# [Data extracts]
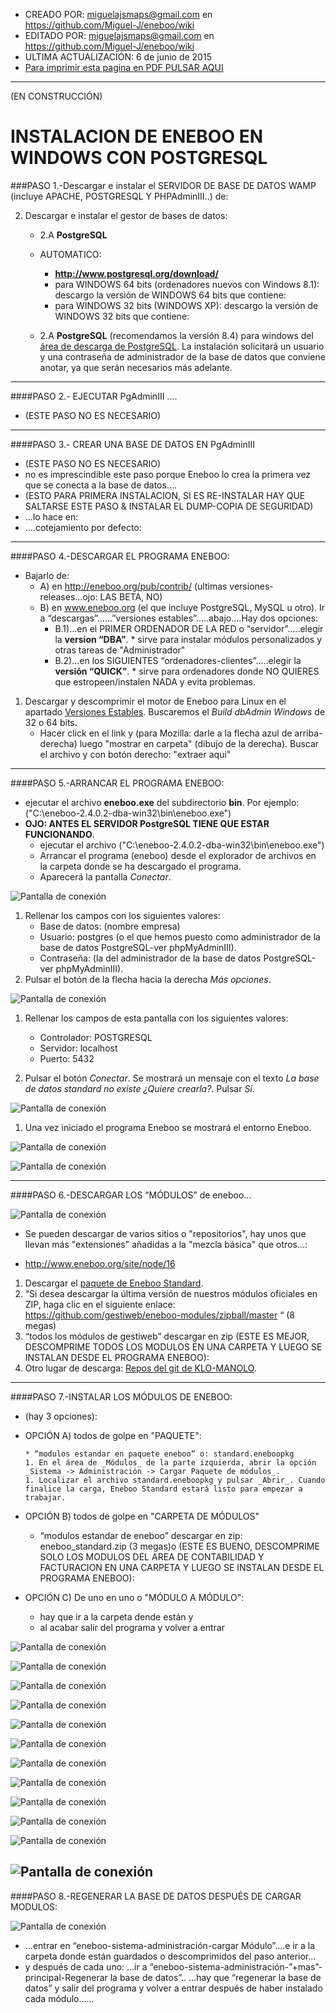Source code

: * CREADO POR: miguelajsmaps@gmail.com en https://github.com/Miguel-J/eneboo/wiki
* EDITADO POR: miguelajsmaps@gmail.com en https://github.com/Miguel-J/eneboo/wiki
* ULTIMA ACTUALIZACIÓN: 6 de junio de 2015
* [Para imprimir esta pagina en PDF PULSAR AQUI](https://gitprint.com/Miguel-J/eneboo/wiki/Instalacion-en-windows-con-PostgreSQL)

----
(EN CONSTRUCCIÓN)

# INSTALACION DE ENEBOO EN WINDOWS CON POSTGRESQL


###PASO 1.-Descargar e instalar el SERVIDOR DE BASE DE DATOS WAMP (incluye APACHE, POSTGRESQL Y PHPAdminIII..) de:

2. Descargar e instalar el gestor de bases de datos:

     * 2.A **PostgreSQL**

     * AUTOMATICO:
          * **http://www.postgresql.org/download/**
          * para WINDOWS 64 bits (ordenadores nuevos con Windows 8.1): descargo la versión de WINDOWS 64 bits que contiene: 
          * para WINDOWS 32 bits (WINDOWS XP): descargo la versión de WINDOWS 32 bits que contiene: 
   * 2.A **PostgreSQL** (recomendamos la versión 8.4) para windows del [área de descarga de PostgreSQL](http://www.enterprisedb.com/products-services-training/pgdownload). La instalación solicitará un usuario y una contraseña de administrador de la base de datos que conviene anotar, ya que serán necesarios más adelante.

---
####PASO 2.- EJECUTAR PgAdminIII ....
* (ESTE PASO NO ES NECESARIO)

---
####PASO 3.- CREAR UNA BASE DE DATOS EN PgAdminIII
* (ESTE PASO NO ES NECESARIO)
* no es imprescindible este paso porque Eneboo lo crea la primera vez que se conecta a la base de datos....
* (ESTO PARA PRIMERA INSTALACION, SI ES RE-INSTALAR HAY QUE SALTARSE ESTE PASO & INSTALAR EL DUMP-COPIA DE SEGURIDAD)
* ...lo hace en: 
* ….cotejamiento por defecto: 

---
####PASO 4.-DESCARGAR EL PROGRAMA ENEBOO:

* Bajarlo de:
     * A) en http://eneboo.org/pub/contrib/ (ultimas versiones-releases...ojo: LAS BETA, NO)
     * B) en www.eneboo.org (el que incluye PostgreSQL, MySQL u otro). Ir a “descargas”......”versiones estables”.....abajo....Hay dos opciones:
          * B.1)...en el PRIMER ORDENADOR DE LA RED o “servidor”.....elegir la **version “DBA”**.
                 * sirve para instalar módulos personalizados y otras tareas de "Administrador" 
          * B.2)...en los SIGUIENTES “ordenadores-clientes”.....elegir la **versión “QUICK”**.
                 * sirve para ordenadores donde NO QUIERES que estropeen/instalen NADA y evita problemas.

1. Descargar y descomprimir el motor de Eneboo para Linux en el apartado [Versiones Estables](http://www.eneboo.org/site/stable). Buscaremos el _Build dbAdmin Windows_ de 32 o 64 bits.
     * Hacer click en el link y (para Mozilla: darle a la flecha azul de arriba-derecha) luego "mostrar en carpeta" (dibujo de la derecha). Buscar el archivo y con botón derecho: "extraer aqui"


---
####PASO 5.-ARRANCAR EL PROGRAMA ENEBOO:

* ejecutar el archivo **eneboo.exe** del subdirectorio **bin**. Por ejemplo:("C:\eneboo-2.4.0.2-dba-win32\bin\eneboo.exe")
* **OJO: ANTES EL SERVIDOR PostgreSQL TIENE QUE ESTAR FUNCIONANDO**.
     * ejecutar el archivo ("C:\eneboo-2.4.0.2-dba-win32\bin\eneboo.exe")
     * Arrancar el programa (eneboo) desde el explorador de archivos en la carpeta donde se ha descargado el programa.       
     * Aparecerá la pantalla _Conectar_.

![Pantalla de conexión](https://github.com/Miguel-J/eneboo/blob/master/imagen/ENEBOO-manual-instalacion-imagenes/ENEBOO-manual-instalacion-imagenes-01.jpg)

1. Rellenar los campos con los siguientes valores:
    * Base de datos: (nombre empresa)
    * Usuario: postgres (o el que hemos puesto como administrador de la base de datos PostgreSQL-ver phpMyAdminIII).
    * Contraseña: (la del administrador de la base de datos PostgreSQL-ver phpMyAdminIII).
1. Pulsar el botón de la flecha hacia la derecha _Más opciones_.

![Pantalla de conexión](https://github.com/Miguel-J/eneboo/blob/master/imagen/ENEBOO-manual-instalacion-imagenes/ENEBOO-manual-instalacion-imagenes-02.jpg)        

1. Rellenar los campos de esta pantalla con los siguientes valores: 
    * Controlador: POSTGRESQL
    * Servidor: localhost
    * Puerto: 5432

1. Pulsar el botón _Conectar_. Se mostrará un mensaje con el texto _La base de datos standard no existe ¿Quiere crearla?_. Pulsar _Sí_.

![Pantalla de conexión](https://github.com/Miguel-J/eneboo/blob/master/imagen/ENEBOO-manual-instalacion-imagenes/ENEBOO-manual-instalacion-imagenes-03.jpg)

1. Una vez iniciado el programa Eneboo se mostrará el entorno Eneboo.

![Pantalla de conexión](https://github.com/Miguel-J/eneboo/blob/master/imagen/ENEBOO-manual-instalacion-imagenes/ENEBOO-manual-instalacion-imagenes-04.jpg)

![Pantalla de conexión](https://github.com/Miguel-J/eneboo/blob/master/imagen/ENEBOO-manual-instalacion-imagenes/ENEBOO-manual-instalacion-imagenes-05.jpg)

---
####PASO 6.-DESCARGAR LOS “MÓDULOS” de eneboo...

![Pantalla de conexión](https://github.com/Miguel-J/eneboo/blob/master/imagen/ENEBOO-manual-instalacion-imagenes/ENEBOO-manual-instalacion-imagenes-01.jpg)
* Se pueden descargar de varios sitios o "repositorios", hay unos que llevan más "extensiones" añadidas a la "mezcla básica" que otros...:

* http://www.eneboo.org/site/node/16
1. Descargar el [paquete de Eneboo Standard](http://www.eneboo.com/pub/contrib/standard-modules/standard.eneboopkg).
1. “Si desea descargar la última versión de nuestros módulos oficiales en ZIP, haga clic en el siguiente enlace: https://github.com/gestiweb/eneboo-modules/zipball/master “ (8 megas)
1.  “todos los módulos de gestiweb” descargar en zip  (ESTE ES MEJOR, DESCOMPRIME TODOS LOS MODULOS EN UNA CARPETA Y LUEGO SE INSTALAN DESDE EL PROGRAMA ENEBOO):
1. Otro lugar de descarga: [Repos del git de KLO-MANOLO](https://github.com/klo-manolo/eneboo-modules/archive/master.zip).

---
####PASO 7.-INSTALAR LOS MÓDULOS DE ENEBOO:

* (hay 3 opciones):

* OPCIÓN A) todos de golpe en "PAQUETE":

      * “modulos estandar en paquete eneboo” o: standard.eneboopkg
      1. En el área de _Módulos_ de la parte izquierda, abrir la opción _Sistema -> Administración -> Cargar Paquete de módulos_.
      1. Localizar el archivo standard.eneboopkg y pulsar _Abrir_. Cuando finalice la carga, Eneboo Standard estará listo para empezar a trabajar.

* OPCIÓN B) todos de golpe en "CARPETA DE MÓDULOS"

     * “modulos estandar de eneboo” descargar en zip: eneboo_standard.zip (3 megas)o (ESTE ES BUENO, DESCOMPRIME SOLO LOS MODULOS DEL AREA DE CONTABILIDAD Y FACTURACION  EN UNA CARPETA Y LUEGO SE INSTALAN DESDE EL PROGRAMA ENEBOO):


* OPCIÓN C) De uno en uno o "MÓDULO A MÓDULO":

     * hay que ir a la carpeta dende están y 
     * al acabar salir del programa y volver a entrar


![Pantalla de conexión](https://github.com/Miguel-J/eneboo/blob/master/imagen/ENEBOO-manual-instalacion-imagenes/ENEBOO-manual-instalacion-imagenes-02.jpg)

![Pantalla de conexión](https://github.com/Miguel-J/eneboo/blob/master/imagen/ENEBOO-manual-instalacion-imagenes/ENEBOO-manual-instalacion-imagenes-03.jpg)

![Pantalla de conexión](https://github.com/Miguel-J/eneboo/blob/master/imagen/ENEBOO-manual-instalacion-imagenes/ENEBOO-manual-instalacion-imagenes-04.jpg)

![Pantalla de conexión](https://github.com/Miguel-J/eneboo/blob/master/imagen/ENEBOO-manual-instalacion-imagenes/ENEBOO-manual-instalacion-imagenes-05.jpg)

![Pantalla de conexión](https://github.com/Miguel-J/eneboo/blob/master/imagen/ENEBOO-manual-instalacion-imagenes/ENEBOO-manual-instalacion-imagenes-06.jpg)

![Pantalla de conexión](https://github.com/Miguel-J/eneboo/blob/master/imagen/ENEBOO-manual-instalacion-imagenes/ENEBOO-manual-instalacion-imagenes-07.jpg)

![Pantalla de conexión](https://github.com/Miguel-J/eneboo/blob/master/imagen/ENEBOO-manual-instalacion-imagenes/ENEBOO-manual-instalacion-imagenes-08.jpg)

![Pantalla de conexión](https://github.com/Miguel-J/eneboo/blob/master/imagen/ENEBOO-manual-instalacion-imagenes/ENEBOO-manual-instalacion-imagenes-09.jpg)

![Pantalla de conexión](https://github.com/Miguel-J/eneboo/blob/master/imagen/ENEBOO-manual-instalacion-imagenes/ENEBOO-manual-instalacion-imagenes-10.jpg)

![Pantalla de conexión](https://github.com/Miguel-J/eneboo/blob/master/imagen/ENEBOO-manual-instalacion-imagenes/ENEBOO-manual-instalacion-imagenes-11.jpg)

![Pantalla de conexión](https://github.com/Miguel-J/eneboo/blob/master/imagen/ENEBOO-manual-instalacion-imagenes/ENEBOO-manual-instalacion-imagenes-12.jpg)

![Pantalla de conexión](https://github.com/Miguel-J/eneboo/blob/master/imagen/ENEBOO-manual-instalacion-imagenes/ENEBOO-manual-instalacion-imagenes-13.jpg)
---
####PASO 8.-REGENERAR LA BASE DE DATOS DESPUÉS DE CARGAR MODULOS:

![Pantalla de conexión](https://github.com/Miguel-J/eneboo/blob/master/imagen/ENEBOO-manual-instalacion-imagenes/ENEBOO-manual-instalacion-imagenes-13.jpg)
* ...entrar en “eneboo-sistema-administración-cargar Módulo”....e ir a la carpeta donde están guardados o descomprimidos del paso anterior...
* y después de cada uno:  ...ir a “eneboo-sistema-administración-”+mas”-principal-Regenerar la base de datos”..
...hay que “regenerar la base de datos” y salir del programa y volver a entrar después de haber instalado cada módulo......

---

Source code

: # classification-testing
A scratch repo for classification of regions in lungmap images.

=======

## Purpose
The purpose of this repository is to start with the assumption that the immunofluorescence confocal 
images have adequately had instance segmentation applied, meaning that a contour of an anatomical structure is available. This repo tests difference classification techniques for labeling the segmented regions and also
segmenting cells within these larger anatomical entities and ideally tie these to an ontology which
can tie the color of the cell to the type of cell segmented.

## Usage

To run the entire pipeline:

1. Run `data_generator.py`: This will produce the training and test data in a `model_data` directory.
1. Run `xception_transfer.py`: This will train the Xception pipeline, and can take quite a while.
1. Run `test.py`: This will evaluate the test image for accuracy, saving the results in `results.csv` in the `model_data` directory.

# [Work to be completed]
The answer should be nothing but the number of lines above that contain "training".

# [Solution below]
2